La présence militaire française à Chypre n’est pas un fait soudain, mais l’aboutissement
d’une évolution progressive qui s’est déroulée en trois phases. La première phase —
fondatrice — coïncide avec l’accord de coopération dans le domaine de la défense signé à
Nicosie le 4 avril 2017 et entré en vigueur le 1er août 2020. Ce texte prévoyait une
coopération en matière de sécurité énergétique et maritime, d’alerte précoce et de gestion des
crises, de lutte contre le terrorisme et la piraterie, ainsi que la formation de personnel
chypriote dans les écoles militaires françaises et la conduite d’exercices conjoints de
recherche et de sauvetage. Dès lors, les observateurs avaient saisi le sous-entendu
opérationnel : cet accord ouvrait la voie à la possibilité de escales prolongées d’unités de la
Marine nationale dans le port de Limassol et à un renforcement de la présence navale
française dans le sud-est de la Méditerranée.

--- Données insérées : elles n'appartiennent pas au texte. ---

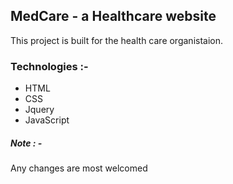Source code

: ## **MedCare** - a Healthcare website

This project is built for the health care organistaion.

### Technologies :-
<ul>
<li>HTML</li>
<li>CSS</li>
<li>Jquery</li>
<li>JavaScript</li></ul>

##### **Note** : -
Any changes are most welcomed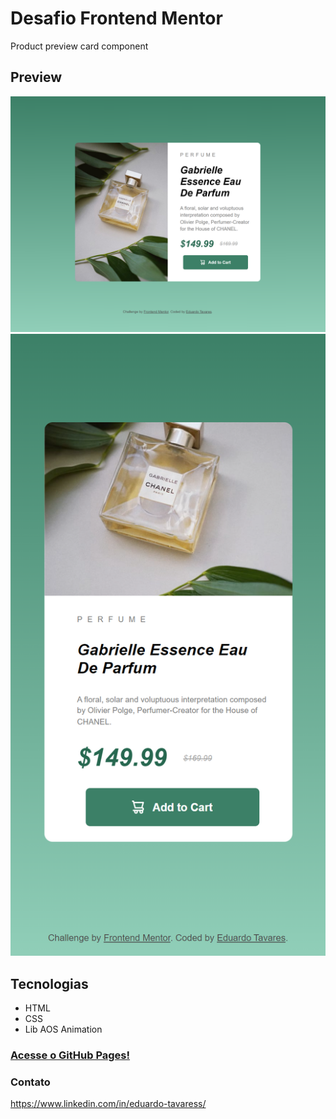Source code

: # Desafio Frontend Mentor
Product preview card component

## Preview
![desktoptemplate](./images/desktoptemplate.png)
![mobiletemplate](./images/mobiletemplate.png)

## Tecnologias
- HTML
- CSS 
- Lib AOS Animation

### [Acesse o GitHub Pages!](https://eduardotavares48.github.io/product_card_frontend_mentor)

### Contato 
https://www.linkedin.com/in/eduardo-tavaress/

La deuxième phase est d’ordre infrastructurel et porte sur la modernisation de la base navale
de Mari — l’Evangelos Florakis Naval Base, située entre Limassol et Larnaca, près de Zygi.
En 2019, le ministre chypriote de la Défense, Savvas Angelides, a signé une lettre d’intention
avec son homologue française, Florence Parly, liant explicitement l’extension de la base à la
coopération avec Paris et l’inscrivant dans le cadre du mécanisme PESCO de l’Union
européenne. L’objectif déclaré était la construction d’un nouveau bassin d’amarrage capable
d’accueillir des navires de surface français de plus grand tonnage. La motivation n’était pas
uniquement défensive : cette expansion était étroitement liée à la protection des intérêts
énergétiques, dans la mesure où TotalEnergies détenait — et détient toujours —
d’importantes licences d’exploration dans la zone économique exclusive chypriote, exposées
aux pressions exercées par les navires de recherche sismique turcs. La protection des
gisements d’hydrocarbures et la posture militaire devenaient ainsi les deux faces d’une même
médaille.
La troisième phase est celle de la formalisation politique et culmine par deux événements
rapprochés.
En décembre 2025, les présidents Macron et Christodoulides signent à l’Élysée un Strategic
Partnership Agreement — faisant de la France le seul État membre de l’UE avec lequel
Chypre entretient un partenariat de ce rang — accompagné d’un plan d’action 2026–2030 qui
lance des améliorations immédiates, notamment la préparation de Mari pour accueillir de
manière permanente des navires français. Le SOFA de juin 2026, paraphé à Nicosie par le
ministre Vasilis Palmas et son homologue Catherine Vautrin en marge de la réunion
informelle des ministres de la Défense de l’UE, en constitue le couronnement juridique et
opérationnel : le cadre dans lequel la présence française cesse d’être ponctuelle pour devenir
une réalité durable.
Posture opérationnelle et épreuve du feu
Sur le plan opérationnel, la présence française à Chypre a déjà dépassé le stade de la simple
coopération technique. Les chiffres parlent d’eux-mêmes : les ports de Larnaca et de
Limassol accueillent environ trente escales navales françaises par an — dont vingt-et-une ont
déjà été enregistrées au cours des premiers mois de 2026 — et la coopération s’est étendue,
au-delà de la dimension navale, aux opérations terrestres et aériennes, à la mobilité militaire,
à la défense aérienne, à la préparation opérationnelle et au soutien logistique. Le ministre
Vautrin lui-même a qualifié Chypre de « point d’appui essentiel » pour la conduite des
opérations militaires françaises au Levant et au Proche-Orient, plaçant ainsi l’île au cœur du
dispositif de projection de Paris vers le Liban, le canal de Suez, les voies
d’approvisionnement énergétiques et les théâtres de crise régionaux.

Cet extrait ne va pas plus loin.